*Records shown*.

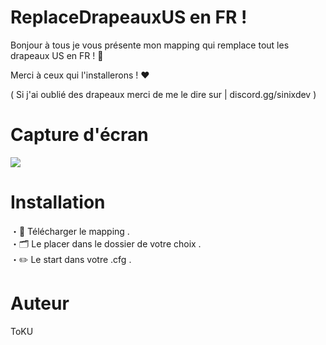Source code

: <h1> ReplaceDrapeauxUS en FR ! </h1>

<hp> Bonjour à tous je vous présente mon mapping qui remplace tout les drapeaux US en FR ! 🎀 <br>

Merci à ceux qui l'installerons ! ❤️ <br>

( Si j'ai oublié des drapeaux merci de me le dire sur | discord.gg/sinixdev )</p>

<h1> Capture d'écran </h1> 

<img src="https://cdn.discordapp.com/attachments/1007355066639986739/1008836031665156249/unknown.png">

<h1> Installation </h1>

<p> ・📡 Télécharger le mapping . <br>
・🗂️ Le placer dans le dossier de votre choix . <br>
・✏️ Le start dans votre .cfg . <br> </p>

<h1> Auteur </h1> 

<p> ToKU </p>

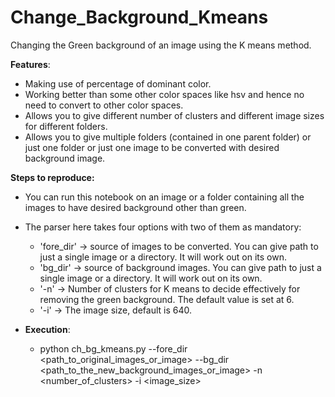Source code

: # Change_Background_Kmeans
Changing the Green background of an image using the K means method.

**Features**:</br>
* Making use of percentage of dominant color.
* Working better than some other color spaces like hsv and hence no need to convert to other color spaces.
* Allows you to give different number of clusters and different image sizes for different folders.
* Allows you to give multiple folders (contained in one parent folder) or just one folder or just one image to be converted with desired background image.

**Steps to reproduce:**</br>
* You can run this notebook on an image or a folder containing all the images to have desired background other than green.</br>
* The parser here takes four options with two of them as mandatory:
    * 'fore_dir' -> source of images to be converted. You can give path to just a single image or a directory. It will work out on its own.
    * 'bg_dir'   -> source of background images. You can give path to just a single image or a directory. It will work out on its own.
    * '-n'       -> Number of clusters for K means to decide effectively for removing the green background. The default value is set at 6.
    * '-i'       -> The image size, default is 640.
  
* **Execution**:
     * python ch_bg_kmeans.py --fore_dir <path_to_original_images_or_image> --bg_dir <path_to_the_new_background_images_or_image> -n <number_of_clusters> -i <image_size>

*What is needed*.
Where the word "other" occurs in a line of the records, copy that line.

*Problem solution*.
* Working better than some other color spaces like hsv and hence no need to convert to other color spaces.
* You can run this notebook on an image or a folder containing all the images to have desired background other than green.</br>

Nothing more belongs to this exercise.